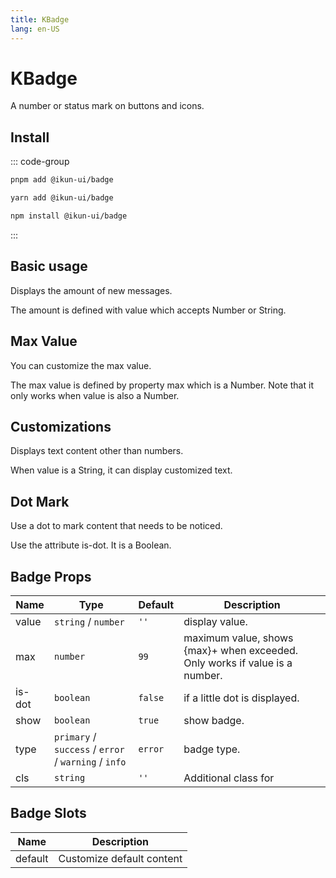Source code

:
 ```yaml
---
title: KBadge
lang: en-US
---
```


# KBadge

A number or status mark on buttons and icons.

## Install

::: code-group

```bash [pnpm]
pnpm add @ikun-ui/badge
```

```bash [yarn]
yarn add @ikun-ui/badge
```

```bash [npm]
npm install @ikun-ui/badge
```

:::

## Basic usage

Displays the amount of new messages.

The amount is defined with value which accepts Number or String.

<demo src="../../../../example/badge/basic.svelte"  github='https://github.com/ikun-svelte/ikun-ui/tree/main/components/Badge'></demo>

## Max Value

You can customize the max value.

The max value is defined by property max which is a Number. Note that it only works when value is also a Number.

<demo src="../../../../example/badge/max-value.svelte" github='https://github.com/ikun-svelte/ikun-ui/tree/main/components/Badge'></demo>

## Customizations

Displays text content other than numbers.

When value is a String, it can display customized text.

<demo src="../../../../example/badge/customizations.svelte" github='https://github.com/ikun-svelte/ikun-ui/tree/main/components/Badge'></demo>

## Dot Mark

Use a dot to mark content that needs to be noticed.

Use the attribute is-dot. It is a Boolean.

<demo src="../../../../example/badge/dot-mark.svelte" github='https://github.com/ikun-svelte/ikun-ui/tree/main/components/Badge'></demo>

## Badge Props

| Name   | Type                                                 | Default | Description                                                                 |
| ------ | ---------------------------------------------------- | ------- | --------------------------------------------------------------------------- |
| value  | `string` / `number`                                  | `''`    | display value.                                                              |
| max    | `number`                                             | `99`    | maximum value, shows {max}+ when exceeded. Only works if value is a number. |
| is-dot | `boolean`                                            | `false` | if a little dot is displayed.                                               |
| show   | `boolean`                                            | `true`  | show badge.                                                                 |
| type   | `primary` / `success` / `error` / `warning` / `info` | `error` | badge type.                                                                 |
| cls    | `string`                                             | `''`    | Additional class for                                                        |

## Badge Slots

| Name    | Description               |
| ------- | ------------------------- |
| default | Customize default content |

================

▶ **Goal of the exercise**
Line count for the word "Description": state how many lines of the listing hold it, and give only that number.

▶ **Task solution**
2